**WHAT YOU HAVE TO DO**
Report how many lines in the data include the string "label", and add nothing else.
** MATERIAL SHOWN follows **
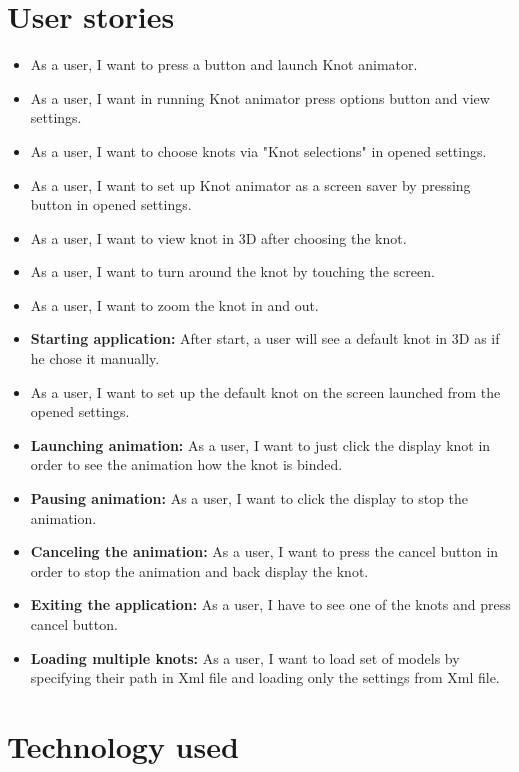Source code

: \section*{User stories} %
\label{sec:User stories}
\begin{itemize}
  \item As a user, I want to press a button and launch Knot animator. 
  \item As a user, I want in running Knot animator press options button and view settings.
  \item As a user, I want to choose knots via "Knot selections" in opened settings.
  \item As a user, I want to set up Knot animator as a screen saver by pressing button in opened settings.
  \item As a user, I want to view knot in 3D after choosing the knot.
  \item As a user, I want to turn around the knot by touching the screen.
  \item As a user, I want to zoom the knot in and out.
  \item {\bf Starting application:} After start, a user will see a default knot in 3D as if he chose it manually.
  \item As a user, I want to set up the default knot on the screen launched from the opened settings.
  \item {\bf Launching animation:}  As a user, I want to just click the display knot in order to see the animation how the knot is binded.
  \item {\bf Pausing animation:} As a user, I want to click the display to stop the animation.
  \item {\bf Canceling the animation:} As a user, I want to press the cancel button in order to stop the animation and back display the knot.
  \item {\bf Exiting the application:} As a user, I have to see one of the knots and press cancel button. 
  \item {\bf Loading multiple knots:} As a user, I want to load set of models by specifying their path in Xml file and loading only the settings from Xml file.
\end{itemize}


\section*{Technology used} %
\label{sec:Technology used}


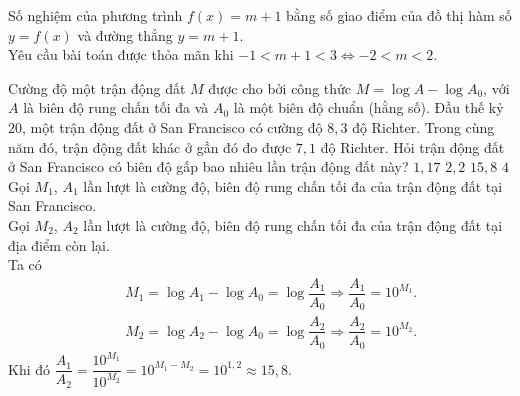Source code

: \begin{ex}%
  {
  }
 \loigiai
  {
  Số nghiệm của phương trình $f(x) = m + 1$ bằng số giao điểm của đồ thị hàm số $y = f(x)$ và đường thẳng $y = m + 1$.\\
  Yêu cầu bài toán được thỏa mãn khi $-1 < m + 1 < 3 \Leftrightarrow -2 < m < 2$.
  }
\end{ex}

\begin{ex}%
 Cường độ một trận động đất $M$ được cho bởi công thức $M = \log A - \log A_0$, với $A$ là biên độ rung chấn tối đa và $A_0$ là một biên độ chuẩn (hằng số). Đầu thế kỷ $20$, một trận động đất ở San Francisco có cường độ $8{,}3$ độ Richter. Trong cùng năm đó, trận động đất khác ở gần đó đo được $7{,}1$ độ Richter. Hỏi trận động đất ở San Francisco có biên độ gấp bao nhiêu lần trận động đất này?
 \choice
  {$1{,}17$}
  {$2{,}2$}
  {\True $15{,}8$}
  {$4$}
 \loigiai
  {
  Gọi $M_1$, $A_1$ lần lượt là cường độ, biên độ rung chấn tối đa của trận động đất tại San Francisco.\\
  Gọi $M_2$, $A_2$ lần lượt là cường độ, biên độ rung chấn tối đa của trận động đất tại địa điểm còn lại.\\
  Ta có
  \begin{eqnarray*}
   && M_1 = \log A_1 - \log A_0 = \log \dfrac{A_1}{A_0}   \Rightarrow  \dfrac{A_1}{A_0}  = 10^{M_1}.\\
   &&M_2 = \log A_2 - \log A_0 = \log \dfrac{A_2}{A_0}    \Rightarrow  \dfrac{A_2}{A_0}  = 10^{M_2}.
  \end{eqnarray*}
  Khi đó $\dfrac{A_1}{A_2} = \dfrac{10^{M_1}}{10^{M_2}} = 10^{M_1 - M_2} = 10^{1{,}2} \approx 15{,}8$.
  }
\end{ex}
** End of MATERIAL SHOWN **
**WRITTEN REPLY**
2